Vorsitz im US-ParlamentHardliner Mike Johnson wird neuer Speaker
Das Wahlchaos hat ein Ende: Mike Johnson schart die Republikaner ohne Gegenstimme hinter sich – und Donald Trump ist sehr zufrieden.
Die Suche nach einem neuen Sprecher des US-Repräsentantenhauses ging am Mittwoch in die nächste und nun doch letzte Runde, vorher war mit gewisser Verspätung das Türschild des alten Sprechers verschwunden. Am 3. Oktober hatte eine Radikalenriege seiner eigenen Partei, der Republikaner, Kevin McCarthy gestürzt – drei Wochen später wurde das Brett mit der Aufschrift «Speaker of the House, Kevin McCarthy» abgeschraubt. Auf dieser Tafel steht künftig dieser Name: Mike Johnson.
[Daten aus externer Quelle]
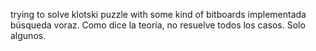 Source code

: trying to solve klotski puzzle with some kind of bitboards
implementada búsqueda voraz.
Como dice la teoría, no resuelve todos los casos. Solo algunos.
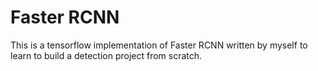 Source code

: # Faster RCNN
This is a tensorflow implementation of Faster RCNN written by myself to learn to build a detection project from scratch.
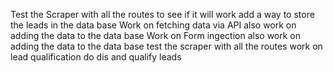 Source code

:Test the Scraper with all the routes to see if it will work 
add a way to store the leads in the data base 
Work on fetching data via API  also work on adding the data to the data base 
Work on Form ingection    also work on adding the data to the data base
test the scraper with all the routes 
work on lead qualification do dis and qualify leads 
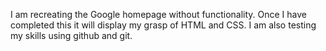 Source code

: I am recreating the Google homepage without functionality.
Once I have completed this it will display my grasp of HTML and CSS.
I am also testing my skills using github and git. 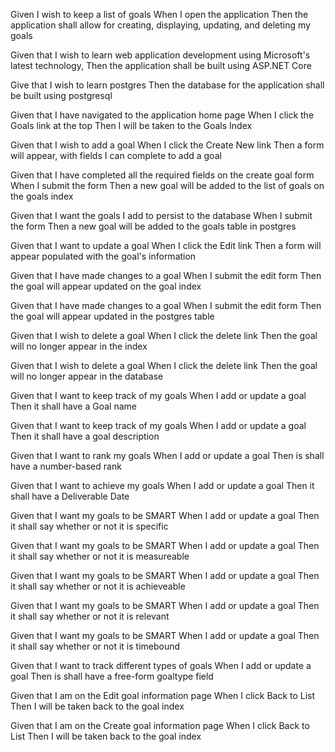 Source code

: Given I wish to keep a list of goals
When I open the application
Then the application shall allow for creating, displaying, updating, and deleting my goals

Given that I wish to learn web application development using Microsoft's latest technology,
Then the application shall be built using ASP.NET Core

Give that I wish to learn postgres
Then the database for the application shall be built using postgresql

Given that I have navigated to the application home page
When I click the Goals link at the top
Then I will be taken to the Goals Index

Given that I wish to add a goal
When I click the Create New link
Then a form will appear, with fields I can complete to add a goal

Given that I have completed all the required fields on the create goal form
When I submit the form
Then a new goal will be added to the list of goals on the goals index

Given that I want the goals I add to persist to the database
When I submit the form
Then a new goal will be added to the goals table in postgres

Given that I want to update a goal
When I click the Edit link
Then a form will appear populated with the goal's information

Given that I have made changes to a goal
When I submit the edit form
Then the goal will appear updated on the goal index

Given that I have made changes to a goal
When I submit the edit form
Then the goal will appear updated in the postgres table

Given that I wish to delete a goal
When I click the delete link
Then the goal will no longer appear in the index

Given that I wish to delete a goal
When I click the delete link
Then the goal will no longer appear in the database

Given that I want to keep track of my goals
When I add or update a goal
Then it shall have a Goal name

Given that I want to keep track of my goals
When I add or update a goal
Then it shall have a goal description

Given that I want to rank my goals
When I add or update a goal
Then is shall have a number-based rank

Given that I want to achieve my goals
When I add or update a goal
Then it shall have a Deliverable Date

Given that I want my goals to be SMART
When I add or update a goal
Then it shall say whether or not it is specific

Given that I want my goals to be SMART
When I add or update a goal
Then it shall say whether or not it is measureable

Given that I want my goals to be SMART
When I add or update a goal
Then it shall say whether or not it is achieveable

Given that I want my goals to be SMART
When I add or update a goal
Then it shall say whether or not it is relevant

Given that I want my goals to be SMART
When I add or update a goal
Then it shall say whether or not it is timebound

Given that I want to track different types of goals
When I add or update a goal
Then is shall have a free-form goaltype field

Given that I am on the Edit goal information page
When I click Back to List
Then I will be taken back to the goal index

Given that I am on the Create goal information page
When I click Back to List
Then I will be taken back to the goal index
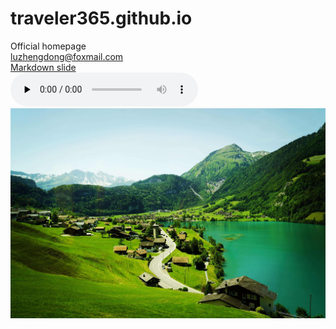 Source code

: # traveler365.github.io
Official homepage\
<luzhengdong@foxmail.com>\
[Markdown slide](slide.html)<br>
<audio id="audio" controls="autoplay" preload="none">
      <source id="mp3" src="./Come-On.mp3">测试audio
</audio><br>
![图片](swiss_scenery.jpeg "swiss scenery")  
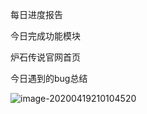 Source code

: 每日进度报告



今日完成功能模块

炉石传说官网首页



今日遇到的bug总结

![image-20200419210104520](C:\Users\99706\AppData\Roaming\Typora\typora-user-images\image-20200419210104520.png) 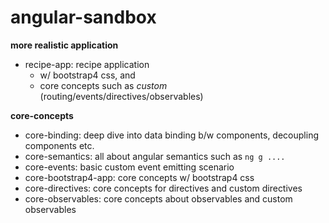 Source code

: # angular-sandbox

**more realistic application**
- recipe-app:  recipe application 
    - w/ bootstrap4 css, and 
    - core concepts such as _custom_ (routing/events/directives/observables)

**core-concepts**
- core-binding: deep dive into data binding b/w components, decoupling components etc.
- core-semantics: all about angular semantics such as `ng g ....` 
- core-events: basic custom event emitting scenario
- core-bootstrap4-app: core concepts w/ bootstrap4 css
- core-directives: core concepts for directives and custom directives
- core-observables: core concepts about observables and custom observables
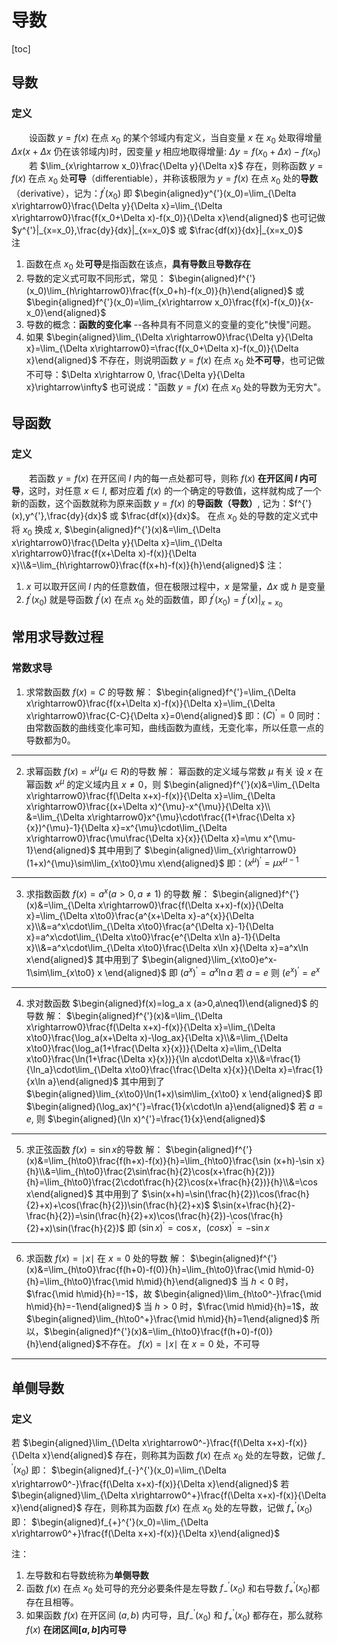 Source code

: # 导数
[toc]
## 导数
### 定义
&emsp;&emsp;设函数 $y=f(x)$ 在点 $x_0$ 的某个邻域内有定义，当自变量 $x$ 在 $x_0$ 处取得增量 $\Delta x$($x+\Delta x$ 仍在该邻域内)时，因变量 $y$ 相应地取得增量:
$\Delta y=f(x_0+\Delta x)-f(x_0)$
</br>
&emsp;&emsp;若 $\lim_{x\rightarrow x_0}\frac{\Delta y}{\Delta x}$ 存在，则称函数 $y=f(x)$ 在点 $x_0$ 处**可导**（differentiable），并称该极限为 $y=f(x)$ 在点 $x_0$ 处的**导数**（derivative），记为：$f^{'}(x_0)$ 即
$\begin{aligned}y^{'}(x_0)=\lim_{\Delta x\rightarrow0}\frac{\Delta y}{\Delta x}=\lim_{\Delta x\rightarrow0}\frac{f(x_0+\Delta x)-f(x_0)}{\Delta x}\end{aligned}$
也可记做 $y^{'}|_{x=x_0},\frac{dy}{dx}|_{x=x_0}$ 或 $\frac{df(x)}{dx}|_{x=x_0}$
</br>
注
1. 函数在点 $x_0$ 处**可导**是指函数在该点，**具有导数**且**导数存在**
2. 导数的定义式可取不同形式，常见：
$\begin{aligned}f^{'}(x_0)\lim_{h\rightarrow0}\frac{f(x_0+h)-f(x_0)}{h}\end{aligned}$ 或 $\begin{aligned}f^{'}(x_0)=\lim_{x\rightarrow x_0}\frac{f(x)-f(x_0)}{x-x_0}\end{aligned}$
3. 导数的概念：**函数的变化率** --各种具有不同意义的变量的变化"快慢"问题。
4. 如果 $\begin{aligned}\lim_{\Delta x\rightarrow0}\frac{\Delta y}{\Delta x}=\lim_{\Delta x\rightarrow0}=\frac{f(x_0+\Delta x)-f(x_0)}{\Delta x}\end{aligned}$ 不存在，则说明函数 $y=f(x)$ 在点 $x_0$ 处**不可导**，也可记做
不可导：$\Delta x\rightarrow 0, \frac{\Delta y}{\Delta x}\rightarrow\infty$
也可说成："函数 $y=f(x)$ 在点 $x_0$ 处的导数为无穷大"。

## 导函数
### 定义
&emsp;&emsp;若函数 $y=f(x)$ 在开区间 $I$ 内的每一点处都可导，则称 $f(x)$ **在开区间 $I$ 内可导**，这时，对任意 $x\in I$, 都对应着 $f(x)$ 的一个确定的导数值，这样就构成了一个新的函数，这个函数就称为原来函数 $y=f(x)$ 的**导函数（导数）**, 记为：$f^{'}(x),y^{'},\frac{dy}{dx}$ 或 $\frac{df(x)}{dx}$。
在点 $x_0$ 处的导数的定义式中将 $x_0$ 换成 $x$,
$\begin{aligned}f^{'}(x)&=\lim_{\Delta x\rightarrow0}\frac{\Delta y}{\Delta x}=\lim_{\Delta x\rightarrow0}\frac{f(x+\Delta x)-f(x)}{\Delta x}\\&=\lim_{h\rightarrow0}\frac{f(x+h)-f(x)}{h}\end{aligned}$ 
注：
1. $x$ 可以取开区间 $I$ 内的任意数值，但在极限过程中，$x$ 是常量，$\Delta x$ 或 $h$ 是变量
2. $f^{'}(x_0)$ 就是导函数 $f^{'}(x)$ 在点 $x_0$ 处的函数值，即 $f^{'}(x_0)=f^{'}(x)|_{x=x_0}$

## 常用求导数过程
### 常数求导
1. 求常数函数 $f(x)=C$ 的导数
解：
$\begin{aligned}f^{'}=\lim_{\Delta x\rightarrow0}\frac{f(x+\Delta x)-f(x)}{\Delta x}=\lim_{\Delta x\rightarrow0}\frac{C-C}{\Delta x}=0\end{aligned}$
即：$(C)^{'}=0$
同时：由常数函数的曲线变化率可知，曲线函数为直线，无变化率，所以任意一点的导数都为0。
---
2. 求幂函数 $f(x)=x^{\mu}(\mu\in R)$的导数
解： 幂函数的定义域与常数 $\mu$ 有关
设 $x$ 在幂函数 $x^{\mu}$ 的定义域内且 $x\neq0$，则
$\begin{aligned}f^{'}(x)&=\lim_{\Delta x\rightarrow0}\frac{f(\Delta x+x)-f(x)}{\Delta x}=\lim_{\Delta x\rightarrow0}\frac{(x+\Delta x)^{\mu}-x^{\mu}}{\Delta x}\\ &=\lim_{\Delta x\rightarrow0}x^{\mu}\cdot\frac{(1+\frac{\Delta x}{x})^{\mu}-1}{\Delta x}=x^{\mu}\cdot\lim_{\Delta x\rightarrow0}\frac{\mu\frac{\Delta x}{x}}{\Delta x}=\mu x^{\mu-1}\end{aligned}$
其中用到了 $\begin{aligned}\lim_{x\rightarrow0}(1+x)^{\mu}\sim\lim_{x\to0}\mu x\end{aligned}$
即：$(x^{\mu})^{'}=\mu x^{\mu-1}$
---
3. 求指数函数 $f(x)=a^{x}(a>0,a\neq1)$ 的导数
解：
$\begin{aligned}f^{'}(x)&=\lim_{\Delta x\rightarrow0}\frac{f(\Delta x+x)-f(x)}{\Delta x}=\lim_{\Delta x\to0}\frac{a^{x+\Delta x}-a^{x}}{\Delta x}\\&=a^x\cdot\lim_{\Delta x\to0}\frac{a^{\Delta x}-1}{\Delta x}=a^x\cdot\lim_{\Delta x\to0}\frac{e^{\Delta x\ln a}-1}{\Delta x}\\&=a^x\cdot\lim_{\Delta x\to0}\frac{\Delta x\ln x}{\Delta x}=a^x\ln x\end{aligned}$
其中用到了 $\begin{aligned}\lim_{x\to0}e^x-1\sim\lim_{x\to0} x \end{aligned}$
即 $(a^x)^{'}=a^x\ln a$
若 $a=e$ 则 $(e^x)^{'}=e^x$
---
4. 求对数函数 $\begin{aligned}f(x)=log_a x (a>0,a\neq1)\end{aligned}$ 的导数
解：
$\begin{aligned}f^{'}(x)&=\lim_{\Delta x\rightarrow0}\frac{f(\Delta x+x)-f(x)}{\Delta x}=\lim_{\Delta x\to0}\frac{\log_a(x+\Delta x)-\log_ax}{\Delta x}\\&=\lim_{\Delta x\to0}\frac{\log_a(1+\frac{\Delta x}{x})}{\Delta x}=\lim_{\Delta x\to0}\frac{\ln(1+\frac{\Delta x}{x})}{\ln a\cdot\Delta x}\\&=\frac{1}{\ln_a}\cdot\lim_{\Delta x\to0}\frac{\frac{\Delta x}{x}}{\Delta x}=\frac{1}{x\ln a}\end{aligned}$
其中用到了 $\begin{aligned}\lim_{x\to0}\ln(1+x)\sim\lim_{x\to0} x \end{aligned}$
即  $\begin{aligned}(\log_ax)^{'}=\frac{1}{x\cdot\ln a}\end{aligned}$
若 $a=e$, 则 $\begin{aligned}(\ln x)^{'}=\frac{1}{x}\end{aligned}$
---
5. 求正弦函数 $f(x)=\sin x$的导数
解：
$\begin{aligned}f^{'}(x)&=\lim_{h\to0}\frac{f(h+x)-f(x)}{h}=\lim_{h\to0}\frac{\sin (x+h)-\sin x}{h}\\&=\lim_{h\to0}\frac{2\sin\frac{h}{2}\cos(x+\frac{h}{2})}{h}=\lim_{h\to0}\frac{2\cdot\frac{h}{2}\cos(x+\frac{h}{2})}{h}\\&=\cos x\end{aligned}$
其中用到了
$\sin(x+h)=\sin(\frac{h}{2})\cos(\frac{h}{2}+x)+\cos(\frac{h}{2})\sin(\frac{h}{2}+x)$
$\sin(x+\frac{h}{2}-\frac{h}{2})=\sin(\frac{h}{2}+x)\cos(\frac{h}{2})-\cos(\frac{h}{2}+x)\sin(\frac{h}{2})$
即 $(\sin x)^{'}=\cos x$，$(cos x)^{'}=-\sin x$
---
6. 求函数 $f(x)=\mid x\mid$ 在 $x=0$ 处的导数
解：
$\begin{aligned}f^{'}(x)&=\lim_{h\to0}\frac{f(h+0)-f(0)}{h}=\lim_{h\to0}\frac{\mid h\mid-0}{h}=\lim_{h\to0}\frac{\mid h\mid}{h}\end{aligned}$
当 $h<0$ 时，$\frac{\mid h\mid}{h}=-1$，故 $\begin{aligned}\lim_{h\to0^-}\frac{\mid h\mid}{h}=-1\end{aligned}$
当 $h>0$ 时，$\frac{\mid h\mid}{h}=1$，故 $\begin{aligned}\lim_{h\to0^+}\frac{\mid h\mid}{h}=1\end{aligned}$
所以，$\begin{aligned}f^{'}(x)&=\lim_{h\to0}\frac{f(h+0)-f(0)}{h}\end{aligned}$不存在。
$f(x)=\mid x\mid$ 在 $x=0$ 处，不可导
---
## 单侧导数
### 定义
若 $\begin{aligned}\lim_{\Delta x\rightarrow0^-}\frac{f(\Delta x+x)-f(x)}{\Delta x}\end{aligned}$ 存在，则称其为函数 $f(x)$ 在点 $x_0$ 处的左导数，记做 $f_{-}^{'}(x_0)$ 即：
$\begin{aligned}f_{-}^{'}(x_0)=\lim_{\Delta x\rightarrow0^-}\frac{f(\Delta x+x)-f(x)}{\Delta x}\end{aligned}$
若 $\begin{aligned}\lim_{\Delta x\rightarrow0^+}\frac{f(\Delta x+x)-f(x)}{\Delta x}\end{aligned}$ 存在，则称其为函数 $f(x)$ 在点 $x_0$ 处的左导数，记做 $f_{+}^{'}(x_0)$ 即：
$\begin{aligned}f_{+}^{'}(x_0)=\lim_{\Delta x\rightarrow0^+}\frac{f(\Delta x+x)-f(x)}{\Delta x}\end{aligned}$

注：
1. 左导数和右导数统称为**单侧导数**
2. 函数 $f(x)$ 在点 $x_0$ 处可导的充分必要条件是左导数 $f_{-}^{'}(x_0)$ 和右导数 $f_{+}^{'}(x_0)$都存在且相等。
3. 如果函数 $f(x)$ 在开区间 $(a,b)$ 内可导，且$f_{-}^{'}(x_0)$ 和 $f_{+}^{'}(x_0)$ 都存在，那么就称 $f(x)$ **在闭区间$[a,b]$内可导**
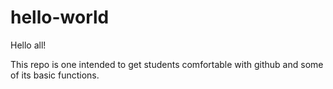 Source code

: # hello-world

Hello all!

This repo is one intended to get students comfortable with github and some of its basic functions.
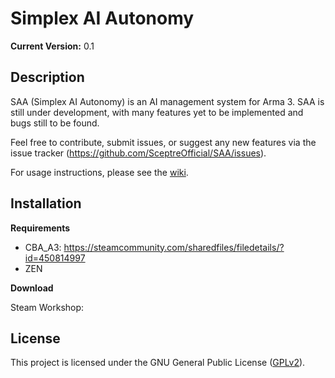 # Simplex AI Autonomy

**Current Version:** 0.1 

## Description
SAA (Simplex AI Autonomy) is an AI management system for Arma 3.
SAA is still under development, with many features yet to be implemented and bugs still to be found.

Feel free to contribute, submit issues, or suggest any new features via the issue tracker (https://github.com/SceptreOfficial/SAA/issues).

For usage instructions, please see the [wiki](https://github.com/SceptreOfficial/SAA/wiki).

## Installation

**Requirements**

- CBA_A3: https://steamcommunity.com/sharedfiles/filedetails/?id=450814997
- ZEN

**Download**

Steam Workshop: 

## License

This project is licensed under the GNU General Public License ([GPLv2](../master/LICENSE)).
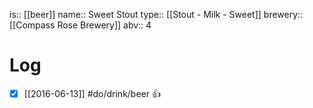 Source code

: is:: [[beer]]
name:: Sweet Stout
type:: [[Stout - Milk - Sweet]]
brewery:: [[Compass Rose Brewery]]
abv:: 4

# Log
- [x] [[2016-06-13]] #do/drink/beer 👍
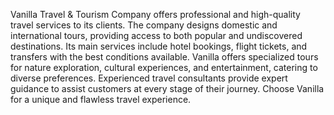 Vanilla Travel & Tourism Company offers professional and high-quality travel services to its clients. 
The company designs domestic and international tours, providing access to both popular and undiscovered destinations. 
Its main services include hotel bookings, flight tickets, and transfers with the best conditions available. 
Vanilla offers specialized tours for nature exploration, cultural experiences, and entertainment, catering to diverse preferences. 
Experienced travel consultants provide expert guidance to assist customers at every stage of their journey.
Choose Vanilla for a unique and flawless travel experience.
Johnson (51) war bereits der vierte Kandidat der republikanischen Mehrheitsfraktion in diesem bizarren Wettbewerb um den Platz am Pult. Für Vorgänger McCarthy ist er «ein Freund, Kämpfer und prinzipientreuer Konservativer», er habe seine volle Unterstützung. Rechtsaussen Matt Gaetz, der die Rebellion gegen McCarthy angezettelt hatte, äusserte sogar Begeisterung.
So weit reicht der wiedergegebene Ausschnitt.